Полноте! Какой из него боец? Он даже в детстве почти не дрался… Отчего-то все выяснения отношений с его участием беспременно заканчивались смехом. Да и кой толк в борьбе, если Елизавета выбрала не его? Анна сражается за человека, которого любит сама и который любит её. Вдвоём они могут горы свернуть. Он же один и никому не нужен…

Парадная дверь оказалась заперта, и Алёшка побрёл во двор к чёрному крыльцу. Вышел к хозяйственным постройкам, первой из которых была мыльня, и остановился – в крохотном банном оконце горел свет. Вздрагивал, мелькал, трепетал. Там никого не должно сейчас быть. Все, включая прислугу, вымылись ещё с утра, а затеять постирушку среди праздничной ночи вряд ли кому в голову могло прийти. Неужели пожар?

Алёшка бросился вперёд, распахнул низкую дверцу, приложился лбом о притолоку так, что из глаз искры полетели, и ввалился в предбанник. Заозирался – никого, жаром не пышет, гарью не пахнет. И темно – никакого огня. Странно. Он потянул вторую дверь, ведущую в парную, и в глаза сразу ударил непривычно яркий с темноты свет, ослепил на несколько мгновений, а когда зрение вернулось, Алёшка оцепенел и задохнулся – на полке́ виднелось прислонённое к стене большое зеркало, по обе стороны от которого горели две свечи в позеленевших медных подсвечниках, а перед зеркалом, спиной к нему стояла молодая женщина в одной нательной рубашке. Под тонкой полупрозрачной тканью угадывались мягкие округлости бёдер, изгиб талии, по плечам рассыпались золотистые волосы. Вместо того чтобы незаметно удалиться, Алёшка с внезапной дрожью шагнул вперёд, силясь заглянуть в тёмную зеркальную глубину. Шаг, ещё один, и он увидел отражение бледного напряжённого лица с закрытыми глазами.

Это была Елизавета.

Елизавета?! Значит, он обознался и на берегу с Данилой миловалась не она? Радость, огромная, широкая и безоблачная, как утреннее небо, накрыла с головой. И сам не сознавая, что делает, Алёшка снова шагнул вперёд и протянул руку. Отражение распахнуло глаза, они сделались огромными и страшными, будто у ведьмы из купальской сказки. Несколько секунд, бесконечных, как вечность, Елизавета не мигая смотрела на него, а затем, вдруг судорожно вздохнула и, сомлев, упала бы к его ногам, если бы Алёшка не успел подхватить её.

Глава 14

в которой Прасковья знакомится с языческими традициями, Елизавета видит василиска, а Алёшка не знает, что делать

Прасковья не поняла, как очутилась одна в шумной, хохочущей и гомонящей толпе и куда делись спутники. Беспомощно и растерянно она озиралась по сторонам, пытаясь отыскать глазами Мавру, Елизавету или на худой конец хоть Анну Маслову, но те точно сквозь землю провалились. Ни единого знакомого лица.
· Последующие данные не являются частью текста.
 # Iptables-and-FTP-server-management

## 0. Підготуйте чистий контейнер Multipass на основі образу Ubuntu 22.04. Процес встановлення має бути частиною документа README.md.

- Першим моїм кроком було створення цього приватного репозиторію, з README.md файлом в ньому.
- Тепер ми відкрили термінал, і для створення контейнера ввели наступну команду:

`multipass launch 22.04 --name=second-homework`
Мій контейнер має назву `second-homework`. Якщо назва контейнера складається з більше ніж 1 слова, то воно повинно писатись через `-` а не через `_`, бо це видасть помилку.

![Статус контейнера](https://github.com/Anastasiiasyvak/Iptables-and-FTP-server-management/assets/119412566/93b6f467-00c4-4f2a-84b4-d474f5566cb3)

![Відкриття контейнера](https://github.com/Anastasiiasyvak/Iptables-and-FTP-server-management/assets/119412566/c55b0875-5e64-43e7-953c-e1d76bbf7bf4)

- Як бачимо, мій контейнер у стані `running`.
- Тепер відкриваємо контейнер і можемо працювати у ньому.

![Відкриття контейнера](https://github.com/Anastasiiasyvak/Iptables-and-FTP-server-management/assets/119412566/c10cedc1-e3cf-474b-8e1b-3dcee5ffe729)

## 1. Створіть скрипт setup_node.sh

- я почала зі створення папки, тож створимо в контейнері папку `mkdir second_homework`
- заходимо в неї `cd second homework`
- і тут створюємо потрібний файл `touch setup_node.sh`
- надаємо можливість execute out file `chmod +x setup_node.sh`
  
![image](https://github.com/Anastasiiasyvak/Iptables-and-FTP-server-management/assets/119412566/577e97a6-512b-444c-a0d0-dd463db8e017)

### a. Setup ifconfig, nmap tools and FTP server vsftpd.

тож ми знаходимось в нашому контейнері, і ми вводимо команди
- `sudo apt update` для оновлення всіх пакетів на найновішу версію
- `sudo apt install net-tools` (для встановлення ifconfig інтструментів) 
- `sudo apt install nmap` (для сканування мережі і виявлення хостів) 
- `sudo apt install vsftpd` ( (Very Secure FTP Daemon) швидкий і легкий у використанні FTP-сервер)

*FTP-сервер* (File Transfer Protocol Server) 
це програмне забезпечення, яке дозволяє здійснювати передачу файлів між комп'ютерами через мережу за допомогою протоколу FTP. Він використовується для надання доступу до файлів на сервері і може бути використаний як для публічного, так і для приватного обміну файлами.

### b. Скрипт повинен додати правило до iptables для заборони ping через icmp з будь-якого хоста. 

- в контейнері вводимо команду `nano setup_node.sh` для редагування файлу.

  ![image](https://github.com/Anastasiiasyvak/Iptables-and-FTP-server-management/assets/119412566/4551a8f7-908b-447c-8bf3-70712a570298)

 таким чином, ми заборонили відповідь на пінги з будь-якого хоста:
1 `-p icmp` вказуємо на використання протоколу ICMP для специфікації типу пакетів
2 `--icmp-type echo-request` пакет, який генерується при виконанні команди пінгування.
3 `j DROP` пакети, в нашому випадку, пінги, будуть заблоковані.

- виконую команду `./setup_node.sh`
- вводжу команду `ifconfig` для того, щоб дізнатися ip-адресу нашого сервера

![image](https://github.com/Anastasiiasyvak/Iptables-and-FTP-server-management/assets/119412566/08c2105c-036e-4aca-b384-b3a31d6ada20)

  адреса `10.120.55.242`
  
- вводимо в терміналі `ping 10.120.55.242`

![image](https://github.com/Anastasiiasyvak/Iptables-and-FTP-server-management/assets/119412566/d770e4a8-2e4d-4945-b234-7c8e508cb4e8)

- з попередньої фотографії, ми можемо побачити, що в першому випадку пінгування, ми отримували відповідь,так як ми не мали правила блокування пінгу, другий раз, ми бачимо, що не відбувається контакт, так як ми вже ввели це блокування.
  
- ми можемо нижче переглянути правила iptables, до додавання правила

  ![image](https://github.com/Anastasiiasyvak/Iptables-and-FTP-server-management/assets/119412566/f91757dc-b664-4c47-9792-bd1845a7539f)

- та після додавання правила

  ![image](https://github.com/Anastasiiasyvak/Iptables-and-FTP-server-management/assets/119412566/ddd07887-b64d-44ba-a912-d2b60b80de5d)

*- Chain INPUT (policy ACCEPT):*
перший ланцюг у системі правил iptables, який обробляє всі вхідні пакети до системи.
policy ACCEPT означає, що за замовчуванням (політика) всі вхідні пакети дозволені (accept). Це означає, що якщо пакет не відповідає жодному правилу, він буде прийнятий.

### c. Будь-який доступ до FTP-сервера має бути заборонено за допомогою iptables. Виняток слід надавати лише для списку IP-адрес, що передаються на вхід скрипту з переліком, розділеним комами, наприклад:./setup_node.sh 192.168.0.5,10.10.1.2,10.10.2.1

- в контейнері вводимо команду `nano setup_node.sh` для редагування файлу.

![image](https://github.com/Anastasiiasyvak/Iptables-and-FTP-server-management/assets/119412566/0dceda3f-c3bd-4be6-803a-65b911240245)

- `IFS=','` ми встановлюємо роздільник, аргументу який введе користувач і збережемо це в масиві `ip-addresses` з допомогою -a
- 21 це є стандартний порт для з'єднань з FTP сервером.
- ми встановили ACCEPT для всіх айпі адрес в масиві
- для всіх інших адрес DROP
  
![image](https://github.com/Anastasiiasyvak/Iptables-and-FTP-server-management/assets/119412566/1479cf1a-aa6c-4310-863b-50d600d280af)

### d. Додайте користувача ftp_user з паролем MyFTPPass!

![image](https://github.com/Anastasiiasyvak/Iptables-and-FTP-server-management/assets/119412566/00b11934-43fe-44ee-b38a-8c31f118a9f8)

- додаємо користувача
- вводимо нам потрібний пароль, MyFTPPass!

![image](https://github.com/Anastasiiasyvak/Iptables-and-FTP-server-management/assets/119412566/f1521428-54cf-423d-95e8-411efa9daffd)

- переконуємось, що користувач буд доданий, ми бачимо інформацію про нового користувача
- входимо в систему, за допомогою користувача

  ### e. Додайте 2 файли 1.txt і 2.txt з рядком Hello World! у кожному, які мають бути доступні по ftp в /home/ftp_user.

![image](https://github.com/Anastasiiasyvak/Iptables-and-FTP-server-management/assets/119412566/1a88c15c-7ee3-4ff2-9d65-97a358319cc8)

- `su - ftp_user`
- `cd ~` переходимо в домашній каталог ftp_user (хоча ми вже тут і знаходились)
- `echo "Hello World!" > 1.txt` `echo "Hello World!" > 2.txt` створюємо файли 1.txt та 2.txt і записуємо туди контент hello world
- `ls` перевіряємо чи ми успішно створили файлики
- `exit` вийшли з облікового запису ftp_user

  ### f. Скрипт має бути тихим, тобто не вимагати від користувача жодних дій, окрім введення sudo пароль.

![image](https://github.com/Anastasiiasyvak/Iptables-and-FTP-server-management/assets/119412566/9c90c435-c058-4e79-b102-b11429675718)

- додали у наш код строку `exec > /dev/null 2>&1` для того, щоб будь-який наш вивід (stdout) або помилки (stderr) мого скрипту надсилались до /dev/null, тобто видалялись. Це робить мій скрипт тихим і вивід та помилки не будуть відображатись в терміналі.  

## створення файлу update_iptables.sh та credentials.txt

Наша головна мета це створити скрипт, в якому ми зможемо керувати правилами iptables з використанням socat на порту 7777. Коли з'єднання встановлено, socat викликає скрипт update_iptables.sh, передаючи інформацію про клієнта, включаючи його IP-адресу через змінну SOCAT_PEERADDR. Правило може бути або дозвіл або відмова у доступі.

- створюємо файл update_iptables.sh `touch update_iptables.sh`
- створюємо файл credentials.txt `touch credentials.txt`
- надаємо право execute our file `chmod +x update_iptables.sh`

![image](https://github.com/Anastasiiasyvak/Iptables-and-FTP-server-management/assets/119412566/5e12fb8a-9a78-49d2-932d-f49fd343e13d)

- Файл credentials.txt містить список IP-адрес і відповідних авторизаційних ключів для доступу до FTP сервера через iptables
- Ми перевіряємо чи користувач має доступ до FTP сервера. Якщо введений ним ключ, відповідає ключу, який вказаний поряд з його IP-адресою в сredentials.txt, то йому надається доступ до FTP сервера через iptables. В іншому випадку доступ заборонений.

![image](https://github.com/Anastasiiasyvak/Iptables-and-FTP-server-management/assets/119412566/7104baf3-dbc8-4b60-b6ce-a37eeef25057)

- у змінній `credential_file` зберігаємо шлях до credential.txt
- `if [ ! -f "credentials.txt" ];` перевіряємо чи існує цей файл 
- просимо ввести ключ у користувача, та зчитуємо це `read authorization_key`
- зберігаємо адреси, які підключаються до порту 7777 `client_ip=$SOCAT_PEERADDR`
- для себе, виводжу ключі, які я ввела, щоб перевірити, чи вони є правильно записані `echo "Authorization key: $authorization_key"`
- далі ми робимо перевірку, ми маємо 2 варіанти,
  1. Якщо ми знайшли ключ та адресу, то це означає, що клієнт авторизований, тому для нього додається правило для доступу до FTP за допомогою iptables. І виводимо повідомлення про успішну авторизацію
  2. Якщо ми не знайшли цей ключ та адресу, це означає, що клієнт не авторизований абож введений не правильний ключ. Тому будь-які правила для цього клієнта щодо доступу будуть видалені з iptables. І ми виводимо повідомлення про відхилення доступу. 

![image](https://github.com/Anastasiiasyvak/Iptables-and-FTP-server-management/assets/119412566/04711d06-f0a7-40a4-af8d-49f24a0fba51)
Буйство празднества пугало робкую Прасковью.

В родительском доме Купалу никогда не праздновали. Мать была строга, благочиние блюла истово и пристально следила, чтобы и вечером, и с утра все селяне были на богослужении, а ежели кто не являлся, сама ходила по домам и чинила дознание, по какой такой причине? И если выясняла, что кто-то из крестьян наведывался в эту ночь в лес, – секла, даже не разбираясь, зачем его туда носило.

Всех домашних, включая прислугу, с вечера матушка собирала в гостиной и самолично читала вслух житие святого Иоанна Предтечи, его родителей, святых Захария и Елисаветы, и Апостол, а потом устраивала общий молебен с водосвятием.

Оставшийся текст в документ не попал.